Opening the event, Alaska’s CEO Ben Minicucci said that being part of oneworld will give their customers access to 1,000 destinations across 170 countries. “Airlines have pivotal moments in their history … For Alaska Airlines, joining oneworld is one of those pivotal moments,” he explained. “As international travel begins to recover, securing our place in oneworld puts us in a much stronger position to grow and compete in the years ahead.”
Alan Joyce, Qantas’ CEO, said alliances would become more important than ever as a result of the pandemic, both for passengers wanting a safe, seamless journey and for airlines, particularly while large parts of their fleet remain grounded. “No single airline can fly to every destination on the map, but through oneworld we practically can,” he commented.

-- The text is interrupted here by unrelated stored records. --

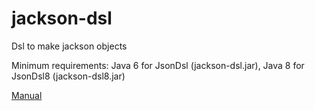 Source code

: # jackson-dsl
Dsl to make jackson objects

Minimum requirements: Java 6 for JsonDsl (jackson-dsl.jar), Java 8 for JsonDsl8 (jackson-dsl8.jar)

[Manual](/jsondsl.adoc)
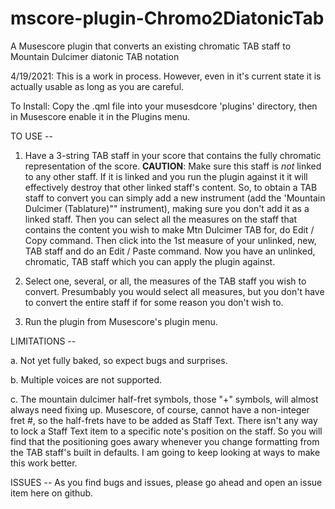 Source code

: # mscore-plugin-Chromo2DiatonicTab
A Musescore plugin that converts an existing chromatic TAB staff to Mountain Dulcimer diatonic TAB notation

4/19/2021: This is a work in process. However, even in it's current state it is actually usable as long as you are careful.

To Install: Copy the .qml file into your musesdcore 'plugins' directory, then in Musescore enable it in the Plugins menu.

TO USE --
   1. Have a 3-string TAB staff in your score that contains the fully chromatic representation of the score. **CAUTION**: Make sure this staff is *not* linked to any other staff. If it is linked and you run the plugin against it it will effectively destroy that other linked staff's content. So, to obtain a TAB staff to convert you can simply add a new instrument (add the 'Mountain Dulcimer (Tablature)"" instrument), making sure you don't add it as a linked staff. Then you can select all the measures on the staff that contains the content you wish to make Mtn Dulcimer TAB for, do Edit / Copy command. Then click into the 1st measure of your unlinked, new, TAB staff and do an Edit / Paste command. Now you have an unlinked, chromatic, TAB staff which you can apply the plugin against.
   
   2. Select one, several, or all, the measures of the TAB staff you wish to convert. Presumbably you would select all measures, but you don't have to convert the entire staff if for some reason you don't wish to. 
   
   3. Run the plugin from Musescore's plugin menu.
   
LIMITATIONS --

   a. Not yet fully baked, so expect bugs and surprises.
   
   b. Multiple voices are not supported.
   
   c. The mountain dulcimer half-fret symbols, those "+" symbols, will almost always need fixing up. Musescore, of course, cannot have a non-integer fret #, so the half-frets have to be added as Staff Text. There isn't any way to lock a Staff Text item to a specific note's position on the staff. So you will find that the positioning goes awary whenever you change formatting from the TAB staff's built in defaults. I am going to keep looking at ways to make this work better.
   
ISSUES -- As you find bugs and issues, please go ahead and open an issue item here on github.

Particular focus was placed on Alaska becoming the second US-based oneworld carrier after founding member American Airlines, which oneworld’s CEO Rob Gurney said “strengthens oneworld’s position in [an] important global market for connectivity.”
American Airlines’ president, Robert Isom, elaborated on its special partnership with Alaska, which has been in place for 40 years. “By connecting America’s strength in long-haul international flying and Alaska’s presence across the West Coast … we will deliver more value, benefits and choice for customers across the US and around the globe. I’m happy to report, we’re already doing just that. This year, we will introduce new services from Seattle to London, Shanghai, and Bangalore. We recently announced a new integrated frequent flyer offering, and have signed new corporate contracts … We are excited to do even more now that Alaska is officially part of oneworld.”

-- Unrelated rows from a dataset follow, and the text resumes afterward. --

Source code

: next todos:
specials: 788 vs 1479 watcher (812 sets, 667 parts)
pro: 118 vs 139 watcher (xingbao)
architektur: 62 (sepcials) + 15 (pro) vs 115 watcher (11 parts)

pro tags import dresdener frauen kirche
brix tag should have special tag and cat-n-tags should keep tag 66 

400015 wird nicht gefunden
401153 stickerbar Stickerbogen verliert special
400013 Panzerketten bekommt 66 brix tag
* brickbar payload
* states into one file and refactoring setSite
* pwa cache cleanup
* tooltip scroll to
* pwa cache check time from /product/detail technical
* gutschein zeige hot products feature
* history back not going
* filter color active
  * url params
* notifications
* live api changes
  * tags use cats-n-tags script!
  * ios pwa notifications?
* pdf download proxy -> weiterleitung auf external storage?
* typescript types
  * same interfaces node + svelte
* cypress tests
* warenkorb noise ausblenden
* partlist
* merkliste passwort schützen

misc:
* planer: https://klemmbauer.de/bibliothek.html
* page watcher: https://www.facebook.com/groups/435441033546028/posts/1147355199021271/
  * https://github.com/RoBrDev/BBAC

When asked “why now?” during a Q&A session following the broadcast, Minicucci said it seemed like a good idea for Alaska Airlines to join oneworld during a global pandemic. Gurney elaborated by explaining that it is an exciting time for airline alliances: “All three global airline alliances are now more than 20 years old. In fact, two years ago we celebrated our 20th anniversary at oneworld. The challenge for us is ensuring that maturity doesn’t slip into obsolescence.”

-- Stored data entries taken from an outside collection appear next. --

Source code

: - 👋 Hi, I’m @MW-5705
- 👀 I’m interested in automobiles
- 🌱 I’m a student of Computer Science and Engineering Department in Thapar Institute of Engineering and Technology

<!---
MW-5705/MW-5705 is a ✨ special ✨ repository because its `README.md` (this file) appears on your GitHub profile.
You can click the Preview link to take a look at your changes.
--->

Gurney believes that COVID-19 will certainly prevent this from happening in the short-term. “I think there’s a real sea change in terms of how our member airlines are looking at partnerships. It’s going well beyond the conventional things around schedule, network and customer benefits,” he said. “We’re looking at other, deeper synergies that can be driven, because all of our member airlines are undergoing significant transformation programs. The alliance has to transform at the same pace.”